# Attaching branches in enclosures.... help pls



## Darkhorse (Mar 10, 2011)

I have a wooden enclosure and am looking into ways to attach branches of driftwood and bamboo to the sides. It has to be strong enough to allow the snake to climb on. Can anyone give me some advice?


----------



## calebs92 (Mar 10, 2011)

a drill and some nails.


----------



## pythrulz (Mar 10, 2011)

I drill holes into the side and a hole through the wood then attach them by using screws looks neat and works well


----------



## memix7 (Mar 10, 2011)

Depending on the thickness of the bamboo, a method I have found useful before is eye screws + cable ties. Screw the eye screw into location you want to fix the branch, drill a hole straight through side of bamboo or branch, feed the cable tie through the hole and out the other side, then through the eye screw and tighten. If the bamboo is not so thick you could even just cable tie around the entire circumference. You can use a file to remove any sharp edges left over when you cut the remainder of the cable tie. This is just a method i put together with materials I had around the house. There are most likely better ways to do it (specific brackets for mounting) but I wouldn't have a clue what to look for.

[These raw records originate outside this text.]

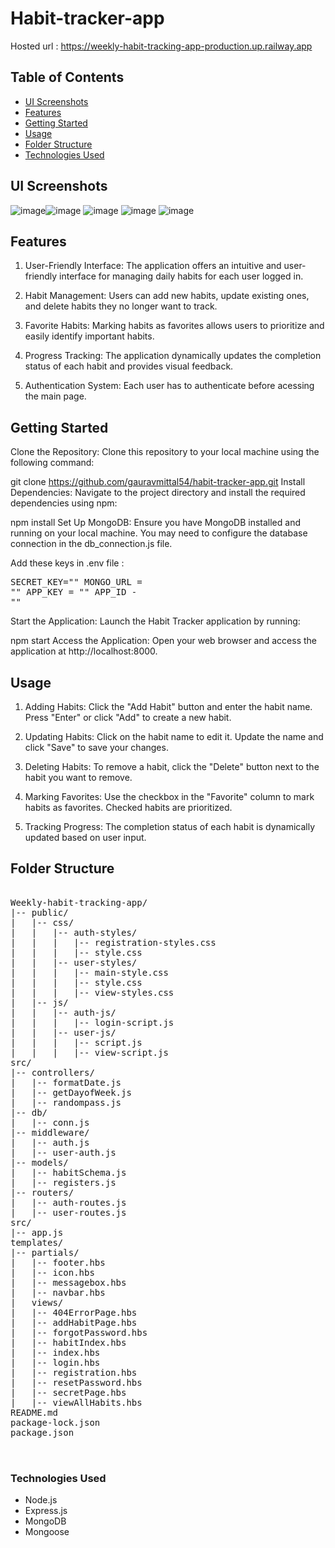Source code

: # Habit-tracker-app
Hosted url : https://weekly-habit-tracking-app-production.up.railway.app

## Table of Contents
   - [UI Screenshots](#ui-screenshots)
   - [Features](#features)
   - [Getting Started](#getting-started)
   - [Usage](#usage)
   - [Folder Structure](#folder-structure)
   - [Technologies Used](#technologies-used)


## UI Screenshots
![image](https://github.com/gauravmittal54/Weekly-habit-tracking-app/assets/61792468/afc09265-51fa-4142-aec9-518b60b7aa6e)![image](https://github.com/gauravmittal54/Weekly-habit-tracking-app/assets/61792468/06948940-c371-4f90-8d80-bf4c49eda445)
![image](https://github.com/gauravmittal54/Weekly-habit-tracking-app/assets/61792468/ae02e3d0-5934-4ba7-a76b-5c6fd732b48d)
![image](https://github.com/gauravmittal54/Weekly-habit-tracking-app/assets/61792468/d59a7e53-4ba1-4a50-b0c4-78557f0908a6)
![image](https://github.com/gauravmittal54/Weekly-habit-tracking-app/assets/61792468/d3964a13-d871-437a-96e3-546e52a1538c)






## Features
1. User-Friendly Interface: The application offers an intuitive and user-friendly interface for managing daily habits for each user logged in.

2. Habit Management: Users can add new habits, update existing ones, and delete habits they no longer want to track.

3. Favorite Habits: Marking habits as favorites allows users to prioritize and easily identify important habits.

4. Progress Tracking: The application dynamically updates the completion status of each habit and provides visual feedback.

5. Authentication System: Each user has to authenticate before acessing the main page.


## Getting Started
Clone the Repository: Clone this repository to your local machine using the following command:

git clone https://github.com/gauravmittal54/habit-tracker-app.git
Install Dependencies: Navigate to the project directory and install the required dependencies using npm:

npm install
Set Up MongoDB: Ensure you have MongoDB installed and running on your local machine. You may need to configure the database connection in the db_connection.js file.

Add these keys in .env file : <pre>SECRET_KEY="<YOUR-SECREST-JWT-KEY>"
                              MONGO_URL = "<YOUR-MONGODB-URL>"
                              APP_KEY = "<NODEMAILER-APP-KEY>"
                              APP_ID - "<NODEMAILER-APP-ID>"</pre>

Start the Application: Launch the Habit Tracker application by running:

npm start
Access the Application: Open your web browser and access the application at http://localhost:8000.

## Usage
1. Adding Habits: Click the "Add Habit" button and enter the habit name. Press "Enter" or click "Add" to create a new habit.

2. Updating Habits: Click on the habit name to edit it. Update the name and click "Save" to save your changes.

3. Deleting Habits: To remove a habit, click the "Delete" button next to the habit you want to remove.

4. Marking Favorites: Use the checkbox in the "Favorite" column to mark habits as favorites. Checked habits are prioritized.

5. Tracking Progress: The completion status of each habit is dynamically updated based on user input.

## Folder Structure

<pre>

Weekly-habit-tracking-app/
|-- public/
|   |-- css/
|   |   |-- auth-styles/
|   |   |   |-- registration-styles.css
|   |   |   |-- style.css
|   |   |-- user-styles/
|   |   |   |-- main-style.css
|   |   |   |-- style.css
|   |   |   |-- view-styles.css
|   |-- js/
|   |   |-- auth-js/
|   |   |   |-- login-script.js
|   |   |-- user-js/
|   |   |   |-- script.js
|   |   |   |-- view-script.js
src/
|-- controllers/
|   |-- formatDate.js
|   |-- getDayofWeek.js
|   |-- randompass.js
|-- db/
|   |-- conn.js
|-- middleware/
|   |-- auth.js
|   |-- user-auth.js
|-- models/
|   |-- habitSchema.js
|   |-- registers.js
|-- routers/
|   |-- auth-routes.js
|   |-- user-routes.js
src/
|-- app.js
templates/
|-- partials/
|   |-- footer.hbs
|   |-- icon.hbs
|   |-- messagebox.hbs
|   |-- navbar.hbs
|   views/
|   |-- 404ErrorPage.hbs
|   |-- addHabitPage.hbs
|   |-- forgotPassword.hbs
|   |-- habitIndex.hbs
|   |-- index.hbs
|   |-- login.hbs
|   |-- registration.hbs
|   |-- resetPassword.hbs
|   |-- secretPage.hbs
|   |-- viewAllHabits.hbs
README.md
package-lock.json
package.json

  
</pre>


### Technologies Used
 - Node.js
 - Express.js
 - MongoDB
 - Mongoose






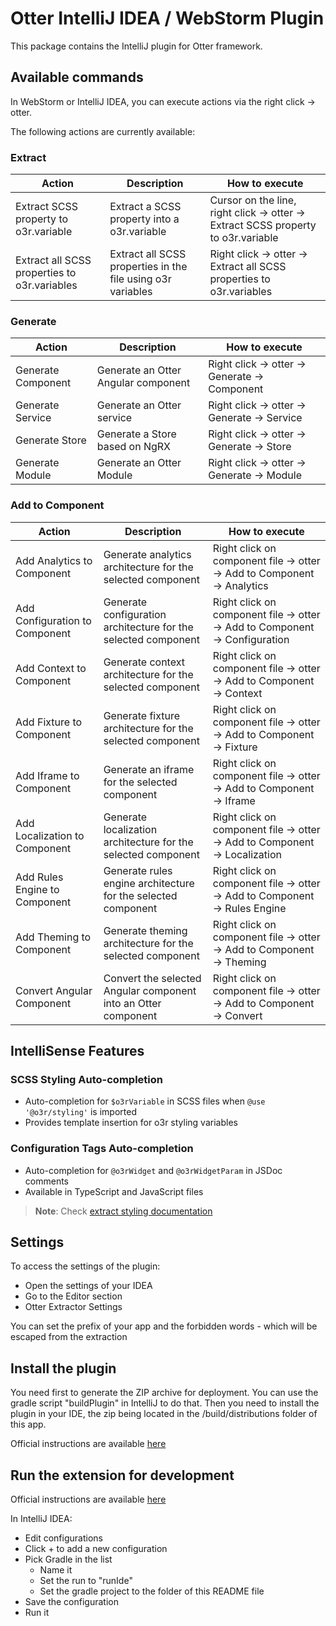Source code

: # Otter IntelliJ IDEA / WebStorm Plugin

This package contains the IntelliJ plugin for Otter framework.

## Available commands

In WebStorm or IntelliJ IDEA, you can execute actions via the right click → otter.

The following actions are currently available:

### Extract

| Action                                      | Description                                                  | How to execute                                                                    |
|---------------------------------------------|--------------------------------------------------------------|-----------------------------------------------------------------------------------|
| Extract SCSS property to o3r.variable      | Extract a SCSS property into a o3r.variable                 | Cursor on the line, right click → otter → Extract SCSS property to o3r.variable |
| Extract all SCSS properties to o3r.variables | Extract all SCSS properties in the file using o3r variables | Right click → otter → Extract all SCSS properties to o3r.variables              |

### Generate

| Action                | Description                                           | How to execute                         |
|-----------------------|-------------------------------------------------------|----------------------------------------|
| Generate Component    | Generate an Otter Angular component                  | Right click → otter → Generate → Component |
| Generate Service      | Generate an Otter service                            | Right click → otter → Generate → Service   |
| Generate Store        | Generate a Store based on NgRX                       | Right click → otter → Generate → Store     |
| Generate Module       | Generate an Otter Module                             | Right click → otter → Generate → Module    |

### Add to Component

| Action                           | Description                                                       | How to execute                                                        |
|----------------------------------|-------------------------------------------------------------------|-----------------------------------------------------------------------|
| Add Analytics to Component       | Generate analytics architecture for the selected component       | Right click on component file → otter → Add to Component → Analytics |
| Add Configuration to Component   | Generate configuration architecture for the selected component   | Right click on component file → otter → Add to Component → Configuration |
| Add Context to Component         | Generate context architecture for the selected component         | Right click on component file → otter → Add to Component → Context  |
| Add Fixture to Component         | Generate fixture architecture for the selected component         | Right click on component file → otter → Add to Component → Fixture  |
| Add Iframe to Component          | Generate an iframe for the selected component                    | Right click on component file → otter → Add to Component → Iframe   |
| Add Localization to Component    | Generate localization architecture for the selected component    | Right click on component file → otter → Add to Component → Localization |
| Add Rules Engine to Component    | Generate rules engine architecture for the selected component    | Right click on component file → otter → Add to Component → Rules Engine |
| Add Theming to Component         | Generate theming architecture for the selected component         | Right click on component file → otter → Add to Component → Theming  |
| Convert Angular Component        | Convert the selected Angular component into an Otter component   | Right click on component file → otter → Add to Component → Convert  |

## IntelliSense Features

### SCSS Styling Auto-completion
- Auto-completion for `$o3rVariable` in SCSS files when `@use '@o3r/styling'` is imported
- Provides template insertion for o3r styling variables

### Configuration Tags Auto-completion  
- Auto-completion for `@o3rWidget` and `@o3rWidgetParam` in JSDoc comments
- Available in TypeScript and JavaScript files

> **Note**: Check [extract styling documentation](https://github.com/AmadeusITGroup/otter/tree/main/docs/intellij-extension/EXTRACT_STYLING.md)

## Settings

To access the settings of the plugin: 
* Open the settings of your IDEA
* Go to the Editor section
* Otter Extractor Settings

You can set the prefix of your app and the forbidden words - which will be escaped from the extraction

## Install the plugin

You need first to generate the ZIP archive for deployment.
You can use the gradle script "buildPlugin" in IntelliJ to do that.
Then you need to install the plugin in your IDE, the zip being located in the /build/distributions folder of this app.

Official instructions are available [here](https://www.jetbrains.com/help/idea/managing-plugins.html?_ga=2.91694618.1422280839.1696485258-1312489406.1696485258#install_plugin_from_disk)

## Run the extension for development
Official instructions are available [here](https://plugins.jetbrains.com/docs/intellij/creating-plugin-project.html#executing-the-plugin)

In IntelliJ IDEA:
* Edit configurations
* Click + to add a new configuration
* Pick Gradle in the list
  * Name it
  * Set the run to "runIde"
  * Set the gradle project to the folder of this README file
* Save the configuration
* Run it

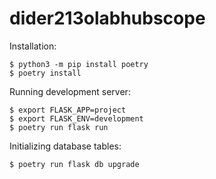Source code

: # dider213olabhubscope

Installation:

    $ python3 -m pip install poetry
    $ poetry install

Running development server:

    $ export FLASK_APP=project
    $ export FLASK_ENV=development
    $ poetry run flask run

Initializing database tables:

    $ poetry run flask db upgrade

Alternatively, instead of an eye screw I have previously used cable tie anchors. They are basically a small base that gets screwed to the side of the enclosure in order to allow a cable tie to go around it.


----------



## Darkhorse (Mar 10, 2011)

Thanks all.... some good ideas there. Some more options for me!



pythrulz said:


> I drill holes into the side and a hole through the wood then attach them by using screws looks neat and works well


So you go through from the outside of the enclosure?


----------



## russellman (Mar 10, 2011)

When i put my bamboo in my enclosure i filled the ends with liquid nails, waited for it to set then just screwed straight into it from the outside of the enclosure. There solid as a rock and works a treat.


----------



## Darkhorse (Mar 10, 2011)

russellman said:


> When i put my bamboo in my enclosure i filled the ends with liquid nails, waited for it to set then just screwed straight into it from the outside of the enclosure. There solid as a rock and works a treat.


 Nice! Good tip - cheers!


----------



## hurcorh (Mar 11, 2011)

use pvc end caps. cut them in half, glue nail or screw into side of enclosure then you can slide the log into place and easily take it out. bit hard to explain over text. the cap on the wall will make a semi circle shape like " C " but with the opening facing upward. then the branch slides into the opening and rests on the end cap.


----------



## jamz1378 (Mar 11, 2011)

If you have some scrap wood laying around just draw the end patten of the log bamboo what ever you want, useing a jig saw cut out half of the wood to give yourself a holder that looks like a u shape paint and scew to the side this way you can take out the log when you need if dune with care it will look very good


----------



## pythonmum (Mar 11, 2011)

I use tricorner braces screwed into the wall with the corner down, then cut a corner into the branch (for gum branches). This stabilises the branch nicely, but still allows you to lift it out for cleaning, redecorating or moving. I got the idea from someone else on this forum and have never looked back. It's a bit fiddly to set up, but SO convenient....


----------



## Troyster (Mar 12, 2011)

You could try using hooks screwed to the top then suspend the bamboo from the hooks using small link chain which can be purchased from hardware shops?


----------



## grimjob (Mar 12, 2011)

You could try the way that greg maxwell does, hooks and eye screws makes it easy to take the branch out and real sturdy, just screw the hook into the end of branch and screw the eye screws into position in the enclosure, that way you have no ugly screws on the outside of your cage


----------